Non darle ragione sul primo punto sarebbe una posizione minoritaria e “pesante”: alla vista di quel cane, un No tav poserebbe lo striscione e comincerebbe a scavare tunnel nel Moncenisio a mani nude.
Il secondo, invece, è più difficile da mandar giù. Per quale motivo una donna come S., gran lavoratrice ed economicamente indipendente dall’età di tredici anni, dovrebbe venerare le mogli fancazziste dei commercianti storici di Milano? Se S. si limitasse a invidiare queste iguane ingioiellate, nessuno avrebbe da ridire: l’invidia del conto in banca è il pilastro morale della nostra società. Ma S. non le invidia, S. le venera, vorrebbe essere come loro perché la sua è un’ammirazione aspirazionale. E qui a Milano, se c’è uno che la capisce, quello sono io. Perché, da quando vivo in questa città, noto un progressivo e irrimediabile scollamento tra la Milano che esiste e la Milano che vorrebbe essere qualcos’altro.

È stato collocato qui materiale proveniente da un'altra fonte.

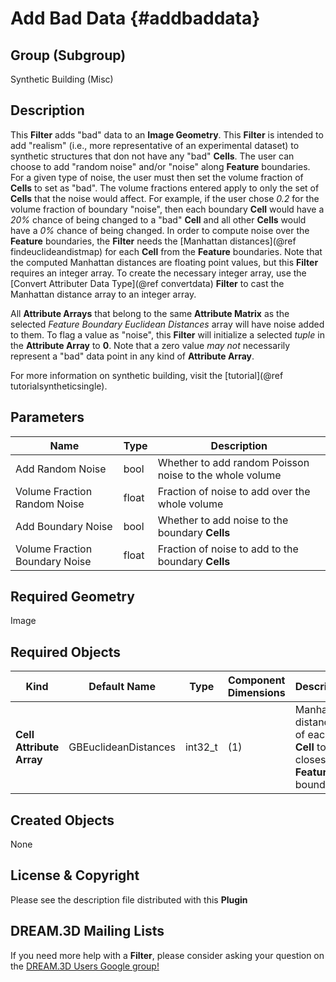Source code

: Add Bad Data {#addbaddata}
=============

## Group (Subgroup) ##
Synthetic Building (Misc)

## Description ##
This **Filter** adds "bad" data to an **Image Geometry**.  This **Filter** is intended to add "realism" (i.e., more representative of an experimental dataset) to synthetic structures that don not have any "bad" **Cells**.  The user can choose to add "random noise" and/or "noise" along **Feature** boundaries. For a given type of noise, the user must then set the volume fraction of **Cells** to set as "bad".  The volume fractions entered apply to only the set of **Cells** that the noise would affect.  For example, if the user chose *0.2* for the volume fraction of boundary "noise", then each boundary **Cell** would have a *20%* chance of being changed to a "bad" **Cell** and all other **Cells** would have a *0%* chance of being changed. In order to compute noise over the **Feature** boundaries, the **Filter** needs the [Manhattan distances](@ref findeuclideandistmap) for each **Cell** from the **Feature** boundaries. Note that the computed Manhattan distances are floating point values, but this **Filter** requires an integer array. To create the necessary integer array, use the [Convert Attributer Data Type](@ref convertdata) **Filter** to cast the Manhattan distance array to an integer array.

All **Attribute Arrays** that belong to the same **Attribute Matrix** as the selected _Feature Boundary Euclidean Distances_ array will have noise added to them. To flag a value as "noise", this **Filter** will initialize a selected _tuple_ in the **Attribute Array** to **0**. Note that a zero value _may not_ necessarily represent a "bad" data point in any kind of **Attribute Array**.

For more information on synthetic building, visit the [tutorial](@ref tutorialsyntheticsingle).

## Parameters ##
| Name | Type | Description |
|------|------| ----------- |
| Add Random Noise | bool | Whether to add random Poisson noise to the whole volume |
| Volume Fraction Random Noise | float | Fraction of noise to add over the whole volume |
| Add Boundary Noise | bool | Whether to add noise to the boundary **Cells** |
| Volume Fraction Boundary Noise | float | Fraction of noise to add to the boundary **Cells** |

## Required Geometry ##
Image

## Required Objects ##

| Kind | Default Name | Type | Component Dimensions | Description |
|------|--------------|------|----------------------|-------------|
| **Cell Attribute Array** | GBEuclideanDistances | int32_t | (1) | Manhattan distances of each **Cell** to the closest **Feature** boundary |

## Created Objects ##
None


## License & Copyright ##

Please see the description file distributed with this **Plugin**

## DREAM.3D Mailing Lists ##

If you need more help with a **Filter**, please consider asking your question on the [DREAM.3D Users Google group!](https://groups.google.com/forum/?hl=en#!forum/dream3d-users)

Da una parte c’è la Milano Puttaniera, la Milano dei gioielli e dei viaggi di lusso, delle botteghe storiche, cresciuta decenni fa a colpi di cambiali ed eroici falsi in bilancio. Dall’altra c’è una Milano Penitente, che ha beneficiato di quelle stesse cambiali (senza firmarle in prima persona) e di quegli stessi falsi in bilancio (senza aver mai supplicato un commercialista), ma che si vergogna delle sue radiose radici e fa di tutto per rinnegarle.
La Milano Puttaniera, sorniona e canaglia, quella degli esosi negozi del centro, è stata soppiantata dalla Milano Penitente: una città grigia, che si ammanta di modestia scambiandola per virtù. Una città che si è messa all’angolo da sola, nascondendo il suo passato mascalzone e bottegaio sotto una noiosissima coltre di presunta creatività. Là dove c’era un negozietto di confetture da 60 euro al cucchiaino, ora c’è uno studio grafico che disegna etichette per marmellate da snowboarder. Nel negozietto ci lavoravano due signori che vivono di rendita dal 1992. Nello studio editoriale, grazie a un complesso sistema di soppalchi, ci lavorano venti “ragazzi” (ossia gente che va dai 20 ai 52 anni) che poi la sera vanno a dormire in un sottoscala a soli quaranta minuti dal centro di Rozzano.
La Milano Puttaniera era orgogliosamente insalubre, soffriva di flebite e non si faceva mai mancare una pur leggera forma di cardiopatia. La Milano Penitente ha spezzato i ponti con la tradizione e si è riscoperta sportiva, salutare e – addirittura – sexy.
La Milano Puttaniera accumulava immobili in centro. La Milano Penitente si lancia alla riscoperta dell’hinterland con malcelato spirito colonialista e, capitanata da un’avanguardia di dj, si illude di trovare tracce di coolness a Cassinetta di Lugagnano.
La Milano Penitente inaugura pessime installazioni artistiche nei giardinetti di periferia nel nome di una malintesa “riqualificazione urbana”. Quel che resta della Milano Puttaniera, invece, si trincera nelle stanze della Camera di Commercio per brindare a un mondo che non c’è più. Lo stesso mondo al quale io e la signora S. vorremmo disperatamente appartenere.